Abstract
Wearable displays may enhance information access, but potential interference between device use and the primary operational task may result. Multiple Resource Theory (2002) helps predict which information modalities will interfere, but in the case of head mounted displays (HMDs), the importance of competition for focal attention versus central processing resources in determining dual-task interference remains unclear. We investigated the interference between manual tracking and a word memory task, where words were presented on a HMD, the same display as the tracking task, or audibly. Compared to single-task tracking, performance was impaired by both audio and HMD word presentation, but not by words presented on the same visual plane. This suggests some interference is due to demands on vison itself, not just central resources, and that bottom-up shifts in information seeking may also impair performance. Future research into the best methods of utilizing wearable aids and directing user attention is needed.
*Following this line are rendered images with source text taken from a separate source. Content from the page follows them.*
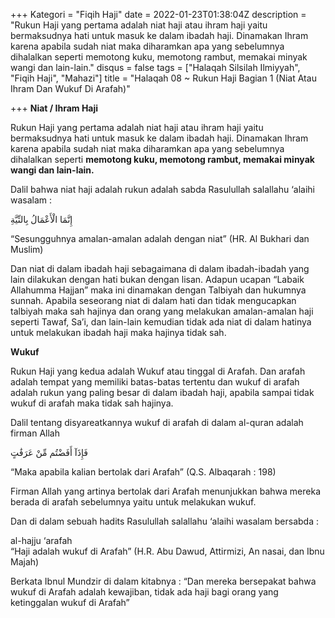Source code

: +++
Kategori = "Fiqih Haji"
date = 2022-01-23T01:38:04Z
description = "Rukun Haji yang pertama adalah niat haji atau ihram haji yaitu bermaksudnya hati untuk masuk ke dalam ibadah haji. Dinamakan Ihram karena apabila sudah niat maka diharamkan apa yang sebelumnya dihalalkan seperti memotong kuku, memotong rambut, memakai minyak wangi dan lain-lain."
disqus = false
tags = ["Halaqah Silsilah Ilmiyyah", "Fiqih Haji", "Mahazi"]
title = "Halaqah 08 ~ Rukun Haji Bagian 1 (Niat Atau Ihram Dan Wukuf Di Arafah)"

+++
**Niat / Ihram Haji**

Rukun Haji yang pertama adalah niat haji atau ihram haji yaitu bermaksudnya hati untuk masuk ke dalam ibadah haji. Dinamakan Ihram karena apabila sudah niat maka diharamkan apa yang sebelumnya dihalalkan seperti **memotong kuku, memotong rambut, memakai minyak wangi dan lain-lain.**

Dalil bahwa niat haji adalah rukun adalah sabda Rasulullah salallahu ‘alaihi wasalam :

إِنَّمَا الْأَعْمَالُ بِالنِّيَّةِ

“Sesungguhnya amalan-amalan adalah dengan niat” (HR. Al Bukhari dan Muslim)

Dan niat di dalam ibadah haji sebagaimana di dalam ibadah-ibadah yang lain dilakukan dengan hati bukan dengan lisan. Adapun ucapan “Labaik Allahumma Hajjan” maka ini dinamakan dengan Talbiyah dan hukumnya sunnah. Apabila seseorang niat di dalam hati dan tidak mengucapkan talbiyah maka sah hajinya dan orang yang melakukan amalan-amalan haji seperti Tawaf, Sa’i, dan lain-lain kemudian tidak ada niat di dalam hatinya untuk melakukan ibadah haji maka hajinya tidak sah.

  
**Wukuf**

Rukun Haji yang kedua adalah Wukuf atau tinggal di Arafah. Dan arafah adalah tempat yang memiliki batas-batas tertentu dan wukuf di arafah adalah rukun yang paling besar di dalam ibadah haji, apabila sampai tidak wukuf di arafah maka tidak sah hajinya.

Dalil tentang disyareatkannya wukuf di arafah di dalam al-quran adalah firman Allah

فَإِذَآ أَفَضْتُم مِّنْ عَرَفَٰتٍ

“Maka apabila kalian bertolak dari Arafah” (Q.S. Albaqarah : 198)

Firman Allah yang artinya bertolak dari Arafah menunjukkan bahwa mereka berada di arafah sebelumnya yaitu untuk melakukan wukuf.

Dan di dalam sebuah hadits Rasulullah salallahu ‘alaihi wasalam bersabda :

al-hajju ‘arafah  
“Haji adalah wukuf di Arafah” (H.R. Abu Dawud, Attirmizi, An nasai, dan Ibnu Majah)

Berkata Ibnul Mundzir di dalam kitabnya : “Dan mereka bersepakat bahwa wukuf di Arafah adalah kewajiban, tidak ada haji bagi orang yang ketinggalan wukuf di Arafah”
Dual-task or multi-task interference is of particular concern given the proliferation of ubiquitous computing and wearable displays (Wickens et al., 2021). For example, a heavy equipment operator may soon be wearing a head-mounted display (HMD) and a 3-D spatial bone conductive headset. While these display devices may expand the equipment operators’ information access, the downside is the potential interference these devices may cause to handling the heavy equipment itself. For the heavy equipment operator, the difference between a slow and quick response to an event in the world may be the difference between flipping their machine, losing a valuable load, or perhaps injuring or killing someone on the ground. The heavy equipment operator is a singular example, but this challenge faces many workers who have to operate in complex and dangerous environments (Epling et al., 2018; Ward et al., 2019).
Ward and Helton (2022) investigated how a word recall task presented on a HMD (Google Glass) impacted simultaneous compensatory tracking task performance. In their experiment, participants performed five tasks: (1) a compensatory tracking task performed alone, (2) a word memory task performed alone, (3) a tracking and word memory dual-task, (4) a word memory task with words preceded by audial signals, and (5) a tracking and word memory dual-task with words preceded by audial signals. Their dual-task tracking task was designed so that half of word presentations on the HMD were paired with directions changes (drag force changes) in the tracking task. This enabled them to explore the impact of immediate perceptual interference on the participants’ time to regain control of the tracking task (re-centering). They found that there were significant dual-task costs for both mean tracking error and later word recall of the words presented. More interestingly, participants were significantly slower to respond to motion changes paired with word presentations than motion changes not paired with word presentations, indicating real-time perceptual interference.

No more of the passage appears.